7 hábitos que arruinan tu pelo
y cómo romperlos
Si tuviera que decirte una frase que repito casi a diario en el salón sería esta: tu pelo no está mal, está maltratado sin que te des cuenta.
Muchas veces pensamos que tenemos un cabello difícil, sin brillo o sin forma “de nacimiento”, cuando en realidad son pequeños gestos cotidianos los que lo van debilitando poco a poco. Hoy quiero contarte los hábitos que más veo —una y otra vez— y, sobre todo, cómo empezar a cambiarlos para que tu melena vuelva a respirar salud.
Hábitos cotidianos que pasan factura a tu cabello
Antes de entrar uno por uno, quiero que tengas algo claro: no se trata de hacerlo todo perfecto, sino de tomar conciencia. El cabello tiene memoria, y cuando empiezas a cuidarlo mejor, responde. Vamos a ello.
1. El secador a máxima potencia
El calor extremo es uno de los grandes enemigos del cabello. Usar el secador siempre al máximo quema la cutícula, deshidrata la fibra y hace que el pelo se vuelva más frágil y apagado.
Mi recomendación profesional es secar a temperatura media, manteniendo una distancia de unos 20 centímetros. Si utilizas difusor, mucho mejor: el calor se reparte de forma más uniforme y el cabello sufre menos.
2. Lavarlo sin criterio: o nunca o todos los días
Aquí veo dos extremos muy habituales. Personas que alargan demasiado los lavados y otras que lo lavan a diario “por costumbre”. Ninguna de las dos opciones es ideal.
El ritmo correcto depende de tu cuero cabelludo, pero en la mayoría de los casos 2 o 3 lavados semanales son suficientes para mantener el equilibrio sin resecar ni engrasar en exceso.
Gestos diarios que debilitan la fibra capilar
No solo el calor o el lavado influyen. Hay pequeños gestos aparentemente inofensivos que, repetidos cada día, van debilitando el cabello sin que lo notes.
3. Dormir con el pelo mojado
Este es uno de los hábitos más dañinos y más comunes. Dormir con el pelo húmedo hace que la fibra capilar se vuelva más elástica y vulnerable, favoreciendo la rotura.
Siempre aconsejo secarlo antes de acostarte y, si llevas el pelo largo, recogerlo en una trenza floja o un moño bajo para evitar tiranteces.

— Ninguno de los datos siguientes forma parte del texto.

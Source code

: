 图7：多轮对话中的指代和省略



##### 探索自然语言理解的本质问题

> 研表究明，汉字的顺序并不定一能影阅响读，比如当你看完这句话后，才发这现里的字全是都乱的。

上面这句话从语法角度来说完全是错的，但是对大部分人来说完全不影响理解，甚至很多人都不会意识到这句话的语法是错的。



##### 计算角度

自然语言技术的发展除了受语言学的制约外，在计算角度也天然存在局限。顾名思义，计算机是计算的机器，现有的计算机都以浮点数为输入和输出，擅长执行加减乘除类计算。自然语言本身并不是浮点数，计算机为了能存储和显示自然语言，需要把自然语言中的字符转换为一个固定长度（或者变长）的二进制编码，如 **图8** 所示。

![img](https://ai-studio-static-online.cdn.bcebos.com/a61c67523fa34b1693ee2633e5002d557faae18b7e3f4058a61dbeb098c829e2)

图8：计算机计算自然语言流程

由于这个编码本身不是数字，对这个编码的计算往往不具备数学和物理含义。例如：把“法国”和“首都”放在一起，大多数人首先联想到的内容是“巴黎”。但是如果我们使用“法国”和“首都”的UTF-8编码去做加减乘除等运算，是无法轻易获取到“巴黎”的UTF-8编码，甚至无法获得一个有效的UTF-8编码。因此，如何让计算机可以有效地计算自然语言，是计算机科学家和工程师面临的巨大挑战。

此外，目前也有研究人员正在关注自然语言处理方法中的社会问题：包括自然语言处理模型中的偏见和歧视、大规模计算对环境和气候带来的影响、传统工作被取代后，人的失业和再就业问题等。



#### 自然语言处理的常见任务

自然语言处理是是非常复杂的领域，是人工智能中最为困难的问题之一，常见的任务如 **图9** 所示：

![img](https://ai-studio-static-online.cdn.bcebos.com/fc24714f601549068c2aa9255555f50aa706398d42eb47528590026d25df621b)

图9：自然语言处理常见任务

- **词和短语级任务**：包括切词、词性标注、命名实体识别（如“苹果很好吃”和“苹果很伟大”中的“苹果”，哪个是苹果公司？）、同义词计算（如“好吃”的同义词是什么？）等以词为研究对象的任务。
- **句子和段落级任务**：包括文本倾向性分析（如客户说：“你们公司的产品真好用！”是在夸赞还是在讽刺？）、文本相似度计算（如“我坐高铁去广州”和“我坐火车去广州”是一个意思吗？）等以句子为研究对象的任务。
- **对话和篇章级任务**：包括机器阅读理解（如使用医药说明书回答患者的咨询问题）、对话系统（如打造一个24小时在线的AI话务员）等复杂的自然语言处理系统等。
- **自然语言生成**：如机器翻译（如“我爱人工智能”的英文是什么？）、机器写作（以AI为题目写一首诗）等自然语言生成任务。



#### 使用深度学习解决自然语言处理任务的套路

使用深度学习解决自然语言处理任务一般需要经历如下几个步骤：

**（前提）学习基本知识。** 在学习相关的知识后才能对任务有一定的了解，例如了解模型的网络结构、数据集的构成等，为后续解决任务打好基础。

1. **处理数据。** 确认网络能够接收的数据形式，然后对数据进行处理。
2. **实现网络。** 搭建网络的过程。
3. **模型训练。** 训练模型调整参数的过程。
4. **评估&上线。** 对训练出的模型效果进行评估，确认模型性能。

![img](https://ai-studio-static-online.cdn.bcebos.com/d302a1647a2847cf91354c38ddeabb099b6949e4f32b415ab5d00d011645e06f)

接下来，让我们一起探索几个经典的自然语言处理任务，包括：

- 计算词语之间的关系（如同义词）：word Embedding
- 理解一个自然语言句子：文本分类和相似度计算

4. Cepillarlo con prisas y fuerza
Cepillar el cabello como si no hubiera un mañana es una receta perfecta para arrancar pelo sano. El desenredado debe hacerse con paciencia, empezando siempre por las puntas y subiendo poco a poco hacia la raíz.
Un buen cepillo y un poco de calma marcan más diferencia de la que imaginas.
Productos y cuidados que no deberías ignorar
Muchas veces creemos que cuidar el pelo es solo cuestión de “echarse algo”, pero no todo vale.
5. Elegir productos solo porque huelen bien
El aroma está bien, pero no cuida el cabello. Lo importante son los ingredientes y que estén adaptados a tu tipo de pelo y cuero cabelludo.
Champús demasiado agresivos o mascarillas que no necesitas pueden alterar el equilibrio natural del cabello y empeorar el problema que intentas solucionar.
6. Olvidarte del cuero cabelludo
Un pelo bonito empieza siempre en la raíz. El cuero cabelludo necesita atención, oxigenación y equilibrio.
Masajear suavemente durante el lavado estimula la circulación y mejora la salud del folículo. Es un gesto sencillo que marca una gran diferencia a medio plazo.
El error silencioso que estropea cualquier melena
Hay un hábito que muchas personas subestiman, pero que como peluquera detecto al instante.
7. Saltarte el corte de puntas
Las puntas abiertas no se reparan, por mucho producto que prometan lo contrario. Si no se cortan, el daño sube por la fibra y el cabello pierde forma y densidad visual.
Un pequeño retoque cada 2 o 3 meses mantiene la melena sana, con movimiento y mucho más bonita.
Para terminar, un consejo de profesional
Si te has reconocido en alguno de estos hábitos, no te preocupes. El cambio no tiene que ser radical, sino constante. Empieza poco a poco, escucha a tu cabello y rodéate de asesoramiento profesional.
Tu pelo te lo va a agradecer… y créeme, yo lo notaré en cuanto vuelvas a sentarte en mi silla.